From Research to Coaching Practice
All I need is a stage to shine: Narcissists' leader emergence and performance. Barbora Nevicka, Annebel H.B. De Hoogh, Annelies E.M. Van Vianen, Bianca Beersma, Doris McIlwain, The Leadership Quarterly 22 (2011) 910-925
Special thanks to Brodie Gregory, PhD for reviewing this research and translating the key points to use in your coaching practice.
If you’ve coached or worked with organizational leaders, chances are that at some point in your career you have encountered a narcissist… or perhaps many narcissists. What is it about the co-occurrence of leadership and narcissistic characteristics? In their August 2011 article, Nevicka et al investigate the relationship between leader emergence and narcissistic personality characteristics, as well as the role that context plays in this relationship.
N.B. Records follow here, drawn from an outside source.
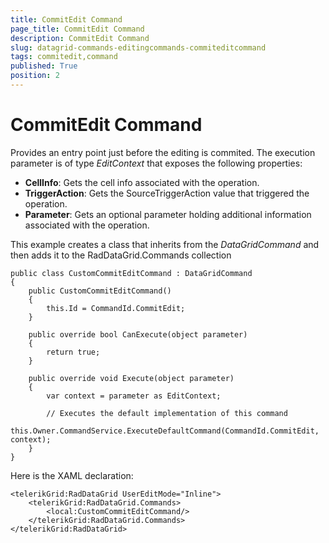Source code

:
 ```yaml
---
title: CommitEdit Command
page_title: CommitEdit Command
description: CommitEdit Command
slug: datagrid-commands-editingcommands-commiteditcommand
tags: commitedit,command
published: True
position: 2
---
```


# CommitEdit Command

Provides an entry point just before the editing is commited.
The execution parameter is of type *EditContext* that exposes the following properties:

* **CellInfo**: Gets the cell info associated with the operation.
* **TriggerAction**: Gets the SourceTriggerAction value that triggered the operation.
* **Parameter**: Gets an optional parameter holding additional information associated with the operation.

This example creates a class that inherits from the *DataGridCommand* and then adds it to the RadDataGrid.Commands collection

	public class CustomCommitEditCommand : DataGridCommand
	{
	    public CustomCommitEditCommand()
	    {
	        this.Id = CommandId.CommitEdit;
	    }
	
	    public override bool CanExecute(object parameter)
	    {
	        return true;
	    }
	
	    public override void Execute(object parameter)
	    {
	        var context = parameter as EditContext;
	
	        // Executes the default implementation of this command
	        this.Owner.CommandService.ExecuteDefaultCommand(CommandId.CommitEdit, context);
	    }
	}

Here is the XAML declaration:

	<telerikGrid:RadDataGrid UserEditMode="Inline">
	    <telerikGrid:RadDataGrid.Commands>
	        <local:CustomCommitEditCommand/>
	    </telerikGrid:RadDataGrid.Commands>
	</telerikGrid:RadDataGrid>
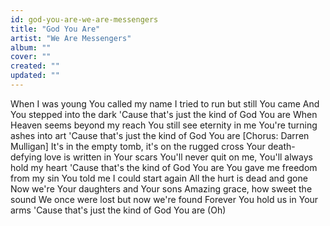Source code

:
 ```yaml
---
id: god-you-are-we-are-messengers
title: "God You Are"
artist: "We Are Messengers"
album: ""
cover: ""
created: ""
updated: ""
---
```


When I was young You called my name
I tried to run but still You came
And You stepped into the dark
'Cause that's just the kind of God You are
When Heaven seems beyond my reach
You still see eternity in me
You're turning ashes into art
'Cause that's just the kind of God You are
[Chorus: Darren Mulligan]
It's in the empty tomb, it's on the rugged cross
Your death-defying love is written in Your scars
You'll never quit on me, You'll always hold my heart
'Cause that's the kind of God You are
You gave me freedom from my sin
You told me I could start again
All thе hurt is dead and gone
Now we'rе Your daughters and Your sons
Amazing grace, how sweet the sound
We once were lost but now we're found
Forever You hold us in Your arms
'Cause that's just the kind of God You are (Oh)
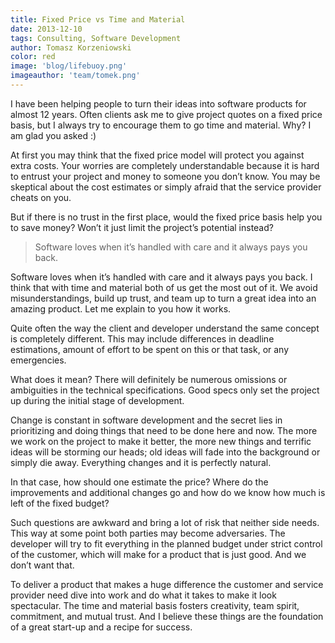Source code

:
 ```yaml
---
title: Fixed Price vs Time and Material
date: 2013-12-10
tags: Consulting, Software Development
author: Tomasz Korzeniowski
color: red
image: 'blog/lifebuoy.png'
imageauthor: 'team/tomek.png'
---
```


I have been helping people to turn their ideas into software products for almost 12 years. Often clients ask me to give project quotes on a fixed price basis, but I always try to encourage them to go time and material. Why? I am glad you asked :)

At first you may think that the fixed price model will protect you against extra costs. Your worries are completely understandable because it is hard to entrust your project and money to someone you don’t know. You may be skeptical about the cost estimates or simply afraid that the service provider cheats on you.

But if there is no trust in the first place, would the fixed price basis help you to save money? Won’t it just limit the project’s potential instead?

> Software loves when it’s handled with care and it always pays you back.

Software loves when it’s handled with care and it always pays you back. I think that with time and material both of us get the most out of it. We avoid misunderstandings, build up trust, and team up to turn a great idea into an amazing product. Let me explain to you how it works.

Quite often the way the client and developer understand the same concept is completely different. This may include differences in deadline estimations, amount of effort to be spent on this or that task, or any emergencies.

What does it mean? There will definitely be numerous omissions or ambiguities in the technical specifications. Good specs only set the project up during the initial stage of development.

Change is constant in software development and the secret lies in prioritizing and doing things that need to be done here and now. The more we work on the project to make it better, the more new things and terrific ideas will be storming our heads; old ideas will fade into the background or simply die away. Everything changes and it is perfectly natural.

In that case, how should one estimate the price? Where do the improvements and additional changes go and how do we know how much is left of the fixed budget?

Such questions are awkward and bring a lot of risk that neither side needs. This way at some point both parties may become adversaries. The developer will try to fit everything in the planned budget under strict control of the customer, which will make for a product that is just good. And we don’t want that.

To deliver a product that makes a huge difference the customer and service provider need dive into work and do what it takes to make it look spectacular. The time and material basis fosters creativity, team spirit, commitment, and mutual trust. And I believe these things are the foundation of a great start-up and a recipe for success.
Context matters, as the right situation can allow narcissists (or those with narcissistic characteristics) to really “shine” and exercise their influence and charisma. These authors found that narcissists emerged as leaders more often than those classified as non-narcissists. They also found that teams with narcissistic leaders performed worse on two important aspects of team effectiveness: communication and individual decision making. Applied broadly, we may interpret this to mean that teams with narcissistic leaders may have diminished performance because of less effective communication and decision-making processes.
In terms of context, the authors looked at reward interdependence of the teams – or the extent to which team members were reliant on one another for important rewards. They found that when teams were highly reward interdependent, narcissists in leadership roles performed better, and team members shared more information and helped each other more. The takeaway? If you have a narcissistic leader, build in a requirement of interdependence and teamwork in order for valued rewards to be attained.
Want to learn more? Take a look at Nevicka and colleagues’ Leadership Quarterly article. Given their resistance to feedback and criticism, narcissistic leaders can make for very difficult clients. How can you use Nevicka et al.’s work to help narcissistic clients be more effective with the teams or organizations that they lead?